For those of you new to college, you may find yourself with even greater work and responsibilities than you had in high school. This may lead to even greater levels of stress. You may even find that extracurricular activities, which were meant to distract you from academic endeavors, may actually increase stress levels. When I started my first semester, I found my stress levels had nearly doubled. However, by the end of my senior year I had mastered how to deal with stress and significantly decreased levels of stress to levels well below what I had in high school. I credit my success to the flowing tips that I discovered through experience.

Exercise
I cannot stress the multiple benefits to adhering to an exercise regimen. Exercise will help your body release stress derived from the mental pressures of college. I recommend exercising at least three times a week. This could be anything from running, walking, skate boarding, dancing, yoga, or playing sports. I personally was actively involved in intramural sports at my college. This was a great way to meet new people, release stress, and have a good time playing a sport you enjoy. I will note for the highly competitive: do no take the outcome of the games so seriously.

Schedule Your Time
Scheduling and planning out you entire week will help you feel less stressed because it will give you a sense of control. I would invest in an agenda planner. I highly recommend using an online calendar. Gmail has a calendar application I lived by. This application was particularly nice because it would transfer the information in its calendar to the calendar application on my cell phone. This enabled me to see the information on my Gmail calendar on my phone. Also when scheduling your time slots for homework and exam preparation, give yourself extra time. College students often underestimate how long tasks will take them to do.

Maintain a Healthy Mindset
Be positive that you can accomplish the tasks ahead. This positive mindset will help put you in the right mental state to reduce stress.

Meditate and Stretch
I recommend spending a few minutes each days meditating. Search the web to find short mediation techniques. In college I would meditate for ten minutes while stretching my body. Stretching, which I think people do not do enough of, contributed greatly to reducing tension in my body and promoting inner calmness.

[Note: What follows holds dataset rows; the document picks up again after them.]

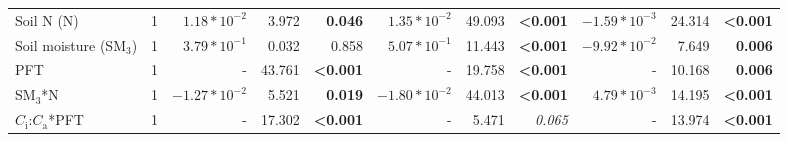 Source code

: \begin{landscape}
\begin{table}
{\begin{tabular}{p{3.75cm}p{0.5cm}p{1.75cm}p{1.5cm}p{1.5cm}p{1.75cm}p{1.5cm}p{1.5cm}p{1.75cm}p{1.5cm}p{1.5cm}}
            Soil N (N) & \multicolumn{1}{r}{1}
            & \multicolumn{1}{r}{$1.18*10^{-2}$}    & \multicolumn{1}{r}{3.972}         & \multicolumn{1}{r}{\textbf{0.046}}
            & \multicolumn{1}{r}{$1.35*10^{-2}$}    & \multicolumn{1}{r}{49.093}        & \multicolumn{1}{r}{\textbf{<0.001}}
            & \multicolumn{1}{r}{$-1.59*10^{-3}$}   & \multicolumn{1}{r}{24.314}        & \multicolumn{1}{r}{\textbf{<0.001}} 
            \\ %

            Soil moisture (SM$_{3}$) & \multicolumn{1}{r}{1}
            & \multicolumn{1}{r}{$3.79*10^{-1}$}      & \multicolumn{1}{r}{0.032}         & \multicolumn{1}{r}{0.858}
            & \multicolumn{1}{r}{$5.07*10^{-1}$}      & \multicolumn{1}{r}{11.443}        & \multicolumn{1}{r}{\textbf{<0.001}}
            & \multicolumn{1}{r}{$-9.92*10^{-2}$}     & \multicolumn{1}{r}{7.649}         & \multicolumn{1}{r}{\textbf{0.006}} 
            \\ %

            PFT & \multicolumn{1}{r}{1}
            & \multicolumn{1}{r}{-}             & \multicolumn{1}{r}{43.761}        & \multicolumn{1}{r}{\textbf{<0.001}}
            & \multicolumn{1}{r}{-}             & \multicolumn{1}{r}{19.758}        & \multicolumn{1}{r}{\textbf{<0.001}}
            & \multicolumn{1}{r}{-}             & \multicolumn{1}{r}{10.168}         & \multicolumn{1}{r}{\textbf{0.006}} 
            \\ %

            SM$_{3}$*N & \multicolumn{1}{r}{1}
            & \multicolumn{1}{r}{$-1.27*10^{-2}$}     & \multicolumn{1}{r}{5.521}         & \multicolumn{1}{r}{\textbf{0.019}}
            & \multicolumn{1}{r}{$-1.80*10^{-2}$}     & \multicolumn{1}{r}{44.013}        & \multicolumn{1}{r}{\textbf{<0.001}}
            & \multicolumn{1}{r}{$4.79*10^{-3}$}      & \multicolumn{1}{r}{14.195}        & \multicolumn{1}{r}{\textbf{<0.001}} 
            \\ %

            $C_\mathrm{i}$:$C_\mathrm{a}$*PFT & \multicolumn{1}{r}{1}
            & \multicolumn{1}{r}{-}             & \multicolumn{1}{r}{17.302}        & \multicolumn{1}{r}{\textbf{<0.001}}
            & \multicolumn{1}{r}{-}             & \multicolumn{1}{r}{5.471}         & \multicolumn{1}{r}{\textit{ 0.065}}
            & \multicolumn{1}{r}{-}             & \multicolumn{1}{r}{13.974}        & \multicolumn{1}{r}{\textbf{<0.001}} 
            \\ %


\end{tabular}}
\end{table}
\end{landscape}
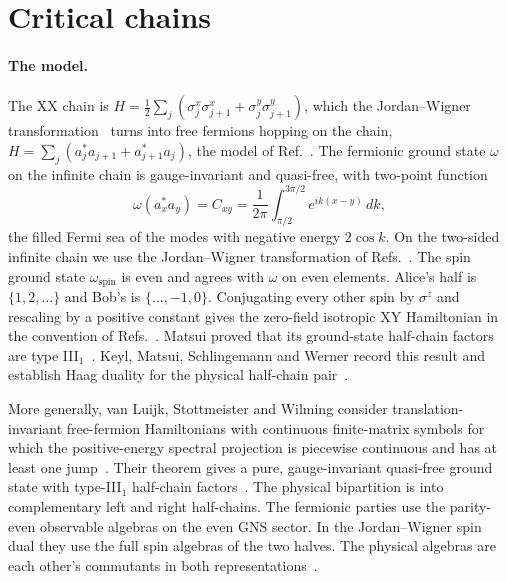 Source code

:\section{Critical chains}\label{sec:critical}

\paragraph{The model.} The XX chain is $H=\tfrac12\sum_j(\sigma^x_j\sigma^x_{j+1}+\sigma^y_j\sigma^y_{j+1})$,
which the Jordan--Wigner transformation~\cite{LSM61} turns into free fermions hopping on the
chain, $H=\sum_j(a_j^*a_{j+1}+a_{j+1}^*a_j)$, the model of Ref.~\cite[Example~23]{vLSW25}. The
fermionic ground state $\omega$ on the infinite chain is gauge-invariant and quasi-free, with
two-point function
\begin{equation}\label{eq:C}
\omega(a_x^*a_y)=C_{xy}=\frac{1}{2\pi}\int_{\pi/2}^{3\pi/2}e^{ik(x-y)}\,dk ,
\end{equation}
the filled Fermi sea of the modes with negative energy $2\cos k$. On the two-sided infinite chain
we use the Jordan--Wigner transformation of Refs.~\cite{Araki84,ArakiMatsui85}. The spin
ground state $\omega_{\mathrm{spin}}$ is even and agrees with $\omega$ on even elements. Alice's half
is $\{1,2,\ldots\}$ and Bob's is $\{\ldots,-1,0\}$. Conjugating every other spin by $\sigma^z$
and rescaling by a positive constant gives the zero-field isotropic XY Hamiltonian in the
convention of Refs.~\cite{Matsui01,KMSW}. Matsui proved that its ground-state half-chain
factors are type III$_1$~\cite[Theorem~4.3]{Matsui01}. Keyl, Matsui, Schlingemann and Werner
record this result and establish Haag duality for the physical half-chain
pair~\cite[Corollary~6.8 and Proposition~6.9]{KMSW}.

More generally, van Luijk, Stottmeister and Wilming consider translation-invariant
free-fermion Hamiltonians with continuous finite-matrix symbols for which the
positive-energy spectral projection is piecewise continuous and has at least one
jump~\cite[Assumption~20 and Definition~21]{vLSW25}. Their theorem gives a pure,
gauge-invariant quasi-free ground state with type-III$_1$ half-chain
factors~\cite[Theorem~25]{vLSW25}. The physical bipartition is into complementary
left and right half-chains. The fermionic parties use the parity-even observable
algebras on the even GNS sector. In the Jordan--Wigner spin dual they use the full
spin algebras of the two halves. The physical algebras are each other's commutants
in both representations~\cite[Proposition~8 and Remark~10]{vLSW25}.


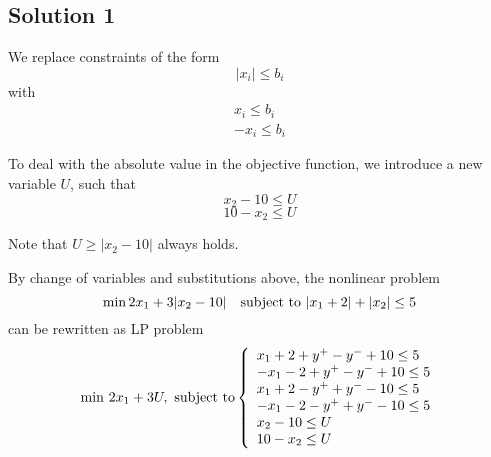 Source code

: \documentclass{article}
\begin{document}
\subsection{Solution 1}
We replace constraints of the form
\begin{equation} |x_i| \leq b_i \end{equation}
with
\begin{equation}
\begin{split}
	x_i \leq b_i \\
	-x_i \leq b_i
\end{split}
\end{equation}

To deal with the absolute value in the objective function, we introduce a new variable $U$, such that
\[ x_2 -10 \leq U \]
\[ 10 - x_2 \leq U \]

Note that $U \geq |x_2 -10|$ always holds.


By change of variables and substitutions above, the nonlinear problem
\[ \min 2 x_1 + 3|x_2 - 10| \quad \textnormal{subject to~} |x_1 + 2| + |x_2| \leq 5 \]
can be rewritten as LP problem
\begin{equation}
\min \, 2x_1+3U, \textnormal{ subject to}
\left\{
    \begin{array}{l}
    x_1 + 2 + y^+ - y^- + 10 \leq 5 \\
    -x_1 - 2 + y^+ - y^- + 10 \leq 5 \\
    x_1 + 2 - y^+ + y^- - 10 \leq 5 \\
    -x_1 - 2 - y^+ + y^- - 10 \leq 5 \\
    x_2 -10 \leq U \\
    10 - x_2 \leq U 
    \end{array}
\right.
\end{equation}
\end{document}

Stretching and meditation in conjunction contributed to me feeling more relaxed and ready to tackle the day ahead.

Use Your Campus Resources
If you feel overwhelmed, do not be afraid to ask for help. Your campus should have resources available to provide guidance about coping with stress via seminars or talks/lectures. I suggest seeking the counsel of academic deans who should be able to provide solid advice on dealing with stress. The office of residential life should also able to provide resources to help you deal with stress. You can even visit your professor’s office hours and ask them for their advice. They were in college once and can most likely suggest techniques for dealing with stress.

Devote Time for Fun
Make sure to devote time for relaxing and fun pursuits. Do not neglect your favorite activities. You should be socializing and dating if you so desire. This is college. This may the best opportunity you have in life to meet smart, interesting people from diverse backgrounds. Just make sure to schedule this time.